Each entry needs to be restated exactly as written.

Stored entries
┌────────

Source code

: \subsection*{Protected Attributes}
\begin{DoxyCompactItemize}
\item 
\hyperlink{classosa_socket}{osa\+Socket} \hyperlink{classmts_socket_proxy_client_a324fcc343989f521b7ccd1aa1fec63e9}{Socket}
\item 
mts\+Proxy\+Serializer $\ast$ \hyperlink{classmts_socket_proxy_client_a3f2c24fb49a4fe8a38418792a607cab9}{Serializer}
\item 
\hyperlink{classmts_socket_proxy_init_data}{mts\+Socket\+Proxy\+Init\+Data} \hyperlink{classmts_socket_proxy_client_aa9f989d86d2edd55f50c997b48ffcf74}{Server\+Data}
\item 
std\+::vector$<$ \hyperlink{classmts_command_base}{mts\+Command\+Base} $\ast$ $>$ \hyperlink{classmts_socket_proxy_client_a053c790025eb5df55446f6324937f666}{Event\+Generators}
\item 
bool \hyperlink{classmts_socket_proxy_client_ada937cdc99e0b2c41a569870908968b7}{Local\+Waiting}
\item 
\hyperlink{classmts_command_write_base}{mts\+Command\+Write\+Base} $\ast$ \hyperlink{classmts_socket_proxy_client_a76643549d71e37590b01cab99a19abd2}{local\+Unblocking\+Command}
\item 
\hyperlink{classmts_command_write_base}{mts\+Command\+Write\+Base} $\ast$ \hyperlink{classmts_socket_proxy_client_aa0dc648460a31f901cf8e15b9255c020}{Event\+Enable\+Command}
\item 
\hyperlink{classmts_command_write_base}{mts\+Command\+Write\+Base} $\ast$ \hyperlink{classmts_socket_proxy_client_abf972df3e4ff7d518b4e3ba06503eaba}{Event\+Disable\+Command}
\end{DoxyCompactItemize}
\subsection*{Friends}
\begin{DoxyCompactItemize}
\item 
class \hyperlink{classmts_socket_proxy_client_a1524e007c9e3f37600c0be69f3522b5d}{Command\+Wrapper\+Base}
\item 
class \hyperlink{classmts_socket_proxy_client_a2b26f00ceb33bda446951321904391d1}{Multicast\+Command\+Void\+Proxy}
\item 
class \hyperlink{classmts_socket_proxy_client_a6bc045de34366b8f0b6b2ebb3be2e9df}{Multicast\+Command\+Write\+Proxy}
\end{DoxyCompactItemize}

└────────

RESPONSE TO THIS EXERCISE —
Source code

: \subsection*{Protected Attributes}
\begin{DoxyCompactItemize}
\item 
\hyperlink{classosa_socket}{osa\+Socket} \hyperlink{classmts_socket_proxy_client_a324fcc343989f521b7ccd1aa1fec63e9}{Socket}
\item 
mts\+Proxy\+Serializer $\ast$ \hyperlink{classmts_socket_proxy_client_a3f2c24fb49a4fe8a38418792a607cab9}{Serializer}
\item 
\hyperlink{classmts_socket_proxy_init_data}{mts\+Socket\+Proxy\+Init\+Data} \hyperlink{classmts_socket_proxy_client_aa9f989d86d2edd55f50c997b48ffcf74}{Server\+Data}
\item 
std\+::vector$<$ \hyperlink{classmts_command_base}{mts\+Command\+Base} $\ast$ $>$ \hyperlink{classmts_socket_proxy_client_a053c790025eb5df55446f6324937f666}{Event\+Generators}
\item 
bool \hyperlink{classmts_socket_proxy_client_ada937cdc99e0b2c41a569870908968b7}{Local\+Waiting}
\item 
\hyperlink{classmts_command_write_base}{mts\+Command\+Write\+Base} $\ast$ \hyperlink{classmts_socket_proxy_client_a76643549d71e37590b01cab99a19abd2}{local\+Unblocking\+Command}
\item 
\hyperlink{classmts_command_write_base}{mts\+Command\+Write\+Base} $\ast$ \hyperlink{classmts_socket_proxy_client_aa0dc648460a31f901cf8e15b9255c020}{Event\+Enable\+Command}
\item 
\hyperlink{classmts_command_write_base}{mts\+Command\+Write\+Base} $\ast$ \hyperlink{classmts_socket_proxy_client_abf972df3e4ff7d518b4e3ba06503eaba}{Event\+Disable\+Command}
\end{DoxyCompactItemize}
\subsection*{Friends}
\begin{DoxyCompactItemize}
\item 
class \hyperlink{classmts_socket_proxy_client_a1524e007c9e3f37600c0be69f3522b5d}{Command\+Wrapper\+Base}
\item 
class \hyperlink{classmts_socket_proxy_client_a2b26f00ceb33bda446951321904391d1}{Multicast\+Command\+Void\+Proxy}
\item 
class \hyperlink{classmts_socket_proxy_client_a6bc045de34366b8f0b6b2ebb3be2e9df}{Multicast\+Command\+Write\+Proxy}
\end{DoxyCompactItemize}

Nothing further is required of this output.